--- Recorded information Enclosed Below ---
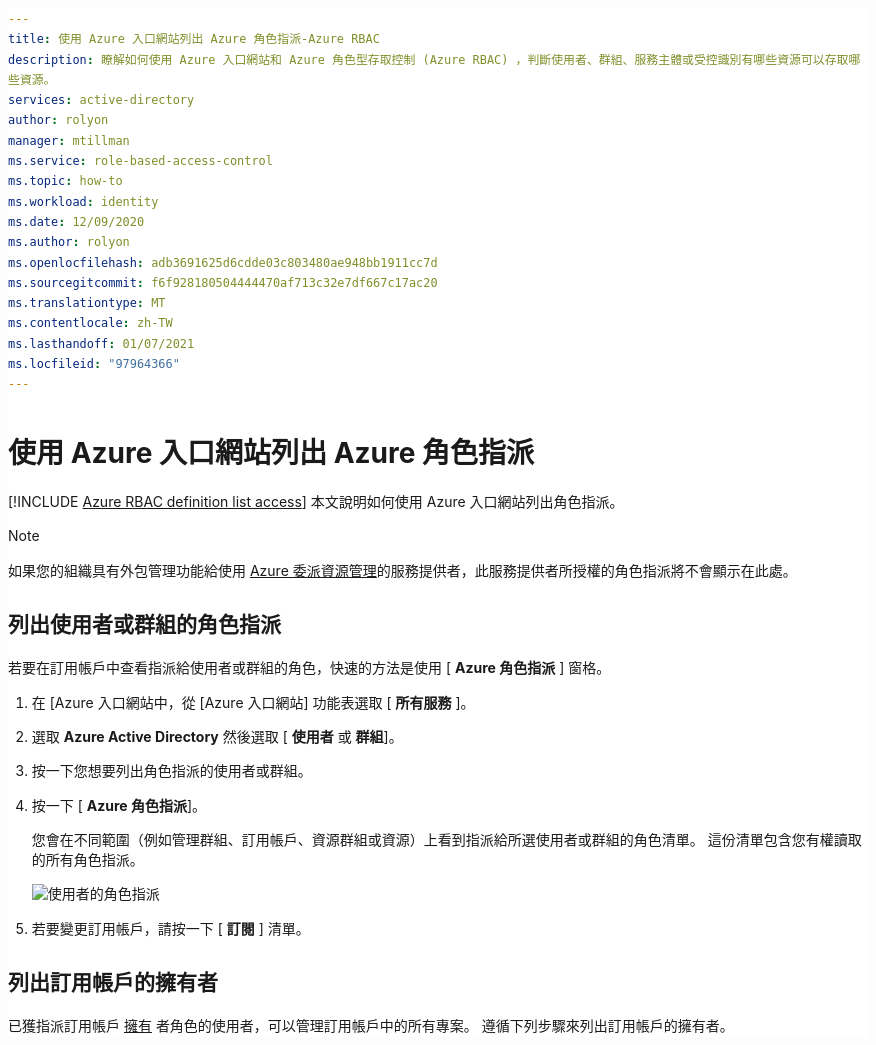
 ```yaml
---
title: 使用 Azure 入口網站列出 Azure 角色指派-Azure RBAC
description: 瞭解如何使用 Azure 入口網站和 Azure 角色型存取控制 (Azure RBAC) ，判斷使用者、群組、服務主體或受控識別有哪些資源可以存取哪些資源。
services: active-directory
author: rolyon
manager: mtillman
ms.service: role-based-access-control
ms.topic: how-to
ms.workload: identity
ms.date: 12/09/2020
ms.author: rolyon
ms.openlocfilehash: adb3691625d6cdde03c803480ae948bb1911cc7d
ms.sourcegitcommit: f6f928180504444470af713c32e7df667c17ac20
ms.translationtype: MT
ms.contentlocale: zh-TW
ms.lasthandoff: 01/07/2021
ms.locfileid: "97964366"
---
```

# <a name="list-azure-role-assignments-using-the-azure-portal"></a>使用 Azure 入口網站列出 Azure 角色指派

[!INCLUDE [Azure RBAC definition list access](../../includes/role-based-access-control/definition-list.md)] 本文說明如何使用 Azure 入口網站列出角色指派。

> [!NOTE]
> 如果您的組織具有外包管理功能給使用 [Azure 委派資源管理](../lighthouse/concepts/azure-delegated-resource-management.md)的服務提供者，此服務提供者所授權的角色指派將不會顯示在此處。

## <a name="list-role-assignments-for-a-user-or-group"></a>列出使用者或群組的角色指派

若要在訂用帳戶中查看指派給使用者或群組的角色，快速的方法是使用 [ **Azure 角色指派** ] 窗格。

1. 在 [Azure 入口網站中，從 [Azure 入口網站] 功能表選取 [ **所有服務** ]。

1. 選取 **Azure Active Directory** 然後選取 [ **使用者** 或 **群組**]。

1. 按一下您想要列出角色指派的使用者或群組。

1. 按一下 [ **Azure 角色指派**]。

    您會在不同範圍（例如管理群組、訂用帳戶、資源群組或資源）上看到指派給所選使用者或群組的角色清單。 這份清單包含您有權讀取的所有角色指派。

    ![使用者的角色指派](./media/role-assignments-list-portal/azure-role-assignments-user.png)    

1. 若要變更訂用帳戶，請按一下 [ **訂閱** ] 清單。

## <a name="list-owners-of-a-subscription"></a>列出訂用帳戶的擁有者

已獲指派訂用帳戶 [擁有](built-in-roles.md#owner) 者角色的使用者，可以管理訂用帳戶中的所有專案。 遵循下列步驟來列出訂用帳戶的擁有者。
--- End of Enclosed Recorded information ---
--- Recorded information Enclosed Below ---
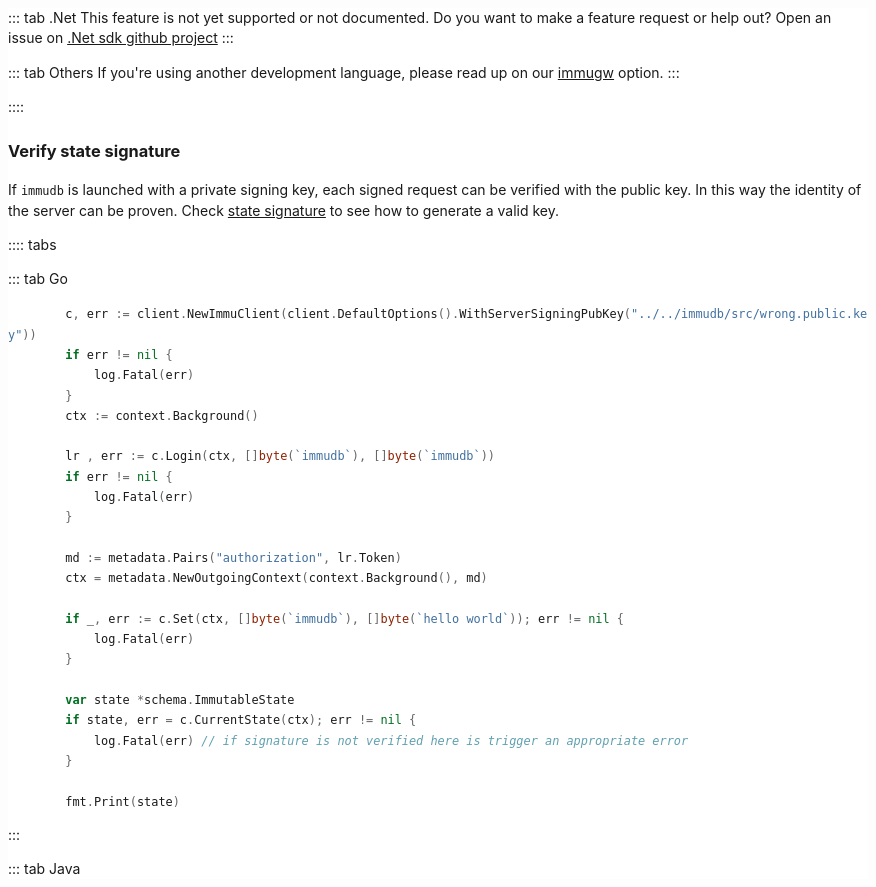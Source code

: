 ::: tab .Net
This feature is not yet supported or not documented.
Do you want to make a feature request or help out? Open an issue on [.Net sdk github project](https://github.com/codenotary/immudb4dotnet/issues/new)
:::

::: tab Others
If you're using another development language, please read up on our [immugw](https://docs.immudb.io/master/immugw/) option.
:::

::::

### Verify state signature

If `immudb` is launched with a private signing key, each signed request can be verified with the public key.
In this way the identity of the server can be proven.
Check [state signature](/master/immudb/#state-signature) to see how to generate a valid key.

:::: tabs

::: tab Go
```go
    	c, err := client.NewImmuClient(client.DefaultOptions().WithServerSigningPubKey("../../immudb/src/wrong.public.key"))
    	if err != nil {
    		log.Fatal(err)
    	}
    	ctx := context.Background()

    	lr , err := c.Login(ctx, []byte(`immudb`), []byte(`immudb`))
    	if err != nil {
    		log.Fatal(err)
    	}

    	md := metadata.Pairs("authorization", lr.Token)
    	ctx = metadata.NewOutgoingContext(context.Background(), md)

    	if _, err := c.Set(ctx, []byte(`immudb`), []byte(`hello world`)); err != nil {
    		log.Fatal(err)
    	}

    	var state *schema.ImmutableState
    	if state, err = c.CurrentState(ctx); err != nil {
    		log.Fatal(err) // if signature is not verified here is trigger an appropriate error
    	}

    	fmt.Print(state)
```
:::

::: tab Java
--- End of Enclosed Recorded information ---
_Task prompt_.
Filter the lines above, keeping each one that contains the string "list".

_Response for this exercise_.
# <a name="list-azure-role-assignments-using-the-azure-portal"></a>使用 Azure 入口網站列出 Azure 角色指派
[!INCLUDE [Azure RBAC definition list access](../../includes/role-based-access-control/definition-list.md)] 本文說明如何使用 Azure 入口網站列出角色指派。
## <a name="list-role-assignments-for-a-user-or-group"></a>列出使用者或群組的角色指派
    ![使用者的角色指派](./media/role-assignments-list-portal/azure-role-assignments-user.png)    
## <a name="list-owners-of-a-subscription"></a>列出訂用帳戶的擁有者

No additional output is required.